Closed jangorecki closed 3 years ago
Resolved by 3ff6d43029011841f6a0613231e60d89103ead96 235f339e381b7004f39dff55c1a96ccca37e84fd
These are average differences for each solution.
solution new/old
1: data.table 0.9438163
2: pydatatable 1.2447575
3: dplyr 0.9437487
4: pandas 0.9835782
5: spark 0.9408303
6: dask 1.0567662
7: juliadf 0.9882151
8: cudf 0.9865482
9: clickhouse 0.9534466
In general they look good. Python DT was on average 24% slower on new join data.
d[task=="join" & solution=="pydatatable", .SD[mean(new/old, na.rm=TRUE)>1.1], .(data, question)]
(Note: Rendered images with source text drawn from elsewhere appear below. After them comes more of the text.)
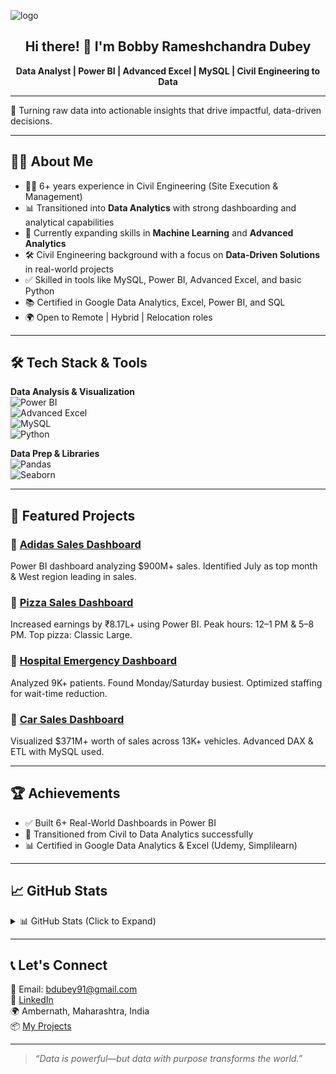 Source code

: ![logo](https://github.com/Bobby95453/Bobby/blob/main/BobbyDubey%20(1)%20(1)_page-0001.jpg)
</p>

<h2 align="center">Hi there! 👋 I'm Bobby Rameshchandra Dubey</h2>
<p align="center">
  <strong>Data Analyst | Power BI | Advanced Excel | MySQL | Civil Engineering to Data</strong>  
</p>

---

🎯 Turning raw data into actionable insights that drive impactful, data-driven decisions.

---

## 🧑‍💼 About Me

- 👷‍♂️ 6+ years experience in Civil Engineering (Site Execution & Management)  
- 📊 Transitioned into **Data Analytics** with strong dashboarding and analytical capabilities  
- 🧠 Currently expanding skills in **Machine Learning** and **Advanced Analytics**  
- 🛠 Civil Engineering background with a focus on **Data-Driven Solutions** in real-world projects  
- ✅ Skilled in tools like MySQL, Power BI, Advanced Excel, and basic Python  
- 📚 Certified in Google Data Analytics, Excel, Power BI, and SQL  
- 🌍 Open to Remote | Hybrid | Relocation roles  

---

## 🛠 Tech Stack & Tools

**Data Analysis & Visualization**  
![Power BI](https://img.shields.io/badge/PowerBI-232F3E?style=flat-square&logo=powerbi&logoColor=yellow)  
![Advanced Excel](https://img.shields.io/badge/Advanced%20Excel-217346?style=flat-square&logo=microsoft-excel&logoColor=white)  
![MySQL](https://img.shields.io/badge/MySQL-4479A1?style=flat-square&logo=mysql&logoColor=white)  
![Python](https://img.shields.io/badge/Python-3776AB?style=flat-square&logo=python&logoColor=white)

**Data Prep & Libraries**  
![Pandas](https://img.shields.io/badge/Pandas-black?style=flat-square&logo=pandas)  
![Seaborn](https://img.shields.io/badge/Seaborn-004B87?style=flat-square)

---

## 🚀 Featured Projects

### 🔹 [Adidas Sales Dashboard](https://github.com/Bobby95453/From-Data-to-Dollars-A-Thorough-Analysis-of-Adidas-Sales)  
Power BI dashboard analyzing $900M+ sales. Identified July as top month & West region leading in sales.

### 🔹 [Pizza Sales Dashboard](https://github.com/Bobby95453/Slicing-and-Dicing-Data-A-Pizza-Sales-Analysis)  
Increased earnings by ₹8.17L+ using Power BI. Peak hours: 12–1 PM & 5–8 PM. Top pizza: Classic Large.

### 🔹 [Hospital Emergency Dashboard](https://github.com/Bobby95453/Hospital-emergency-Dashboard)  
Analyzed 9K+ patients. Found Monday/Saturday busiest. Optimized staffing for wait-time reduction.

### 🔹 [Car Sales Dashboard](https://github.com/Bobby95453/Car-Sales-Dashboard)  
Visualized $371M+ worth of sales across 13K+ vehicles. Advanced DAX & ETL with MySQL used.

---

## 🏆 Achievements

- ✅ Built 6+ Real-World Dashboards in Power BI  
- 💼 Transitioned from Civil to Data Analytics successfully  
- 📊 Certified in Google Data Analytics & Excel (Udemy, Simplilearn)

---

## 📈 GitHub Stats

<details>
  <summary>📊 GitHub Stats (Click to Expand)</summary>

  <p align="center">
    <img src="https://github-readme-stats.vercel.app/api?username=Bobby95453&show_icons=true&theme=tokyonight" width="400">
  </p>
</details>

---

## 📞 Let's Connect

📧 Email: bdubey91@gmail.com  
🔗 [LinkedIn](https://www.linkedin.com/in/bobbydubey)  
🌍 Ambernath, Maharashtra, India  
📦 [My Projects](https://github.com/Bobby95453?tab=repositories)

---

> _“Data is powerful—but data with purpose transforms the world.”_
data question solution task old new
1: J1_1e7_NA_0_0 small inner on int pydatatable join 20.588 34.509
2: J1_1e7_NA_0_0 medium inner on int pydatatable join 21.755 59.177
3: J1_1e7_NA_0_0 medium inner on factor pydatatable join 20.525 31.012
4: J1_1e8_NA_0_0 small inner on int pydatatable join 41.818 46.969
5: J1_1e8_NA_0_0 medium outer on int pydatatable join 21.559 32.610
6: J1_1e8_NA_0_0 big inner on int pydatatable join 52.241 99.700
Currently a non-matching rows of RHS data (around 10%) is not matching because values are higher than the max matching values. https://github.com/h2oai/db-benchmark/blob/bef4ff937c802e5007a201d131b221ea54895132/_data/join-datagen.R#L133-L136 To improve join stress coverage those non-matching values should be mixed between matching ones, otherwise algorithms like sort-merge join can easily cut-off non-matching part.